Over one hundred years ago, after being thoroughly shafted by the Spanish, Scottish, British and Americans, they declared themselves independent from the Panamanian Government and have maintained a traditional way of life. Think dug out canoes, thatched huts, traditional dress, no intermarriage with non Kuna, no tv, no radio, and a very real belief in the spirit world.  To look at, they are dark skinned with large wide set eyes, incredible cheek bones, kick arse attitudes and the best fashion sense this side of the equator.  They are also very short.  For the first time in my life I am tall….

Getting to this ‘almost paradise’ was a three day slog beat to windward ( trying to sail into a head wind ). If any of you have ridden your bicycle along Pioneer Highway in Palmerston North in a howling head wind, you are close to understanding the frustration of three days  beating to windward.  I think it pertinent to add at this point, most other yachts whiz down here from Cartegena laden with backpackers in 1 and a half days.  

 

Not our boat, as a steel ketch of uncertain parentage, ( all 16 ton of her), she needs a nice breeze blowing on her stern to reach the dizzying speed of 6 knots. We trundle about doing an average of 3 knots. (Only slightly faster than walking and at this rate it will take another 8 months to get to Fiji.)

Luckily I am enjoying being out at sea. I like the way we live during these passages. We  leave at night, I take the first watch and as the seasickness comes on I  pass over the tiller to Ross who then spends the next eight hours on watch. He usually gets her to sail her self and hunkers down in the cockpit with the egg timer.

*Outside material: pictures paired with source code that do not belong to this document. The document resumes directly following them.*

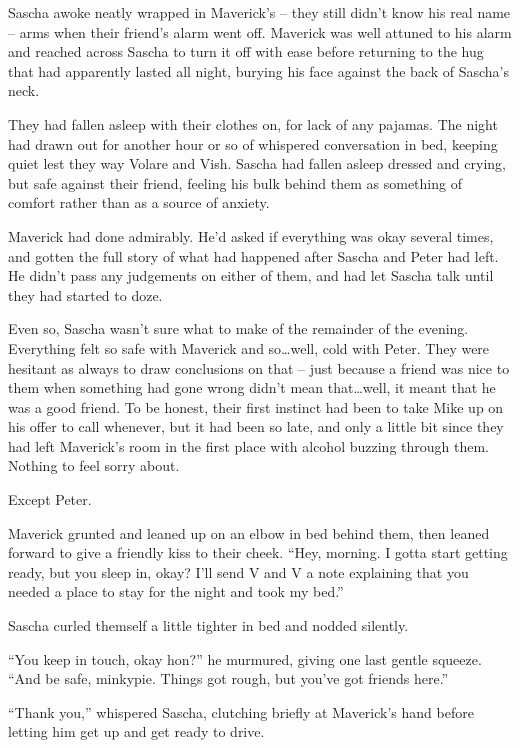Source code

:\secdiv{}

Sascha awoke neatly wrapped in Maverick's -- they still didn't know his real name -- arms when their friend's alarm went off. Maverick was well attuned to his alarm and reached across Sascha to turn it off with ease before returning to the hug that had apparently lasted all night, burying his face against the back of Sascha's neck.

They had fallen asleep with their clothes on, for lack of any pajamas. The night had drawn out for another hour or so of whispered conversation in bed, keeping quiet lest they way Volare and Vish. Sascha had fallen asleep dressed and crying, but safe against their friend, feeling his bulk behind them as something of comfort rather than as a source of anxiety.

Maverick had done admirably. He'd asked if everything was okay several times, and gotten the full story of what had happened after Sascha and Peter had left. He didn't pass any judgements on either of them, and had let Sascha talk until they had started to doze.

Even so, Sascha wasn't sure what to make of the remainder of the evening. Everything felt so safe with Maverick and so\ldots{}well, cold with Peter. They were hesitant as always to draw conclusions on that -- just because a friend was nice to them when something had gone wrong didn't mean that\ldots{}well, it meant that he was a good friend. To be honest, their first instinct had been to take Mike up on his offer to call whenever, but it had been so late, and only a little bit since they had left Maverick's room in the first place with alcohol buzzing through them. Nothing to feel sorry about.

Except Peter.

Maverick grunted and leaned up on an elbow in bed behind them, then leaned forward to give a friendly kiss to their cheek. ``Hey, morning. I gotta start getting ready, but you sleep in, okay? I'll send V and V a note explaining that you needed a place to stay for the night and took my bed.''

Sascha curled themself a little tighter in bed and nodded silently.

``You keep in touch, okay hon?'' he murmured, giving one last gentle squeeze. ``And be safe, minkypie. Things got rough, but you've got friends here.''

``Thank you,'' whispered Sascha, clutching briefly at Maverick's hand before letting him get up and get ready to drive.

Every 15 minutes he wakes up, checks the horizon for ships, checks our course and then if we have fallen off the wind or a big old tanker is heading our way, he makes the necessary adjustments and hits the cushions again for another 15 minutes of shut eye.  Meanwhile I slide around the stern cabin with Dash.

It is however, very aging… my Oil of Ulay has never worked so hard.

Nor have my guts.  This seasickness business is a real bitch. If it had a name I reckon she would be called Chundara Biggy Time Time. She’d be very fat and eat tacos with heaps of sauce that drips all over her  spray-on  bejeweled  top. She’d  pour her huge bulk into tiny faded denim short shorts creating a camel toe of epic proportions. Chundara Biggy Time Time would always get what she wants and she’d get it NOW.

As you can see, one of the things that seasickness does is make me hallucinate.  I know it is time to call Ross when I am scanning the horizon and dark loomy clouds become the puffy checks of a heavenly alcoholic. At times I have seen St Teresa  standing next to me on the deck (weird or what?)

During these trippy times I often  start blinking hard and thinking of the packets of  NoDoze my sisters and I would fine in the glove box  Dad’s  Ford Falcons. The packets were white with pink, purple  and yellow dots that looked promisingly like lollies.  Not so,  us Meyer girls learnt from an early age that life is full of disappointments. There are no stray Macintoshes.  I once popped the sliver pack and  put one of the  little white NoDoze pills into my  gob. It fizzed and foamed and tasted like licking the bench of the poison shed.

Hallucinating about  Nodoze is a common problem on board.

Anyway, we slowly made our way into Porto Escosi. And there, was paradise minus the city.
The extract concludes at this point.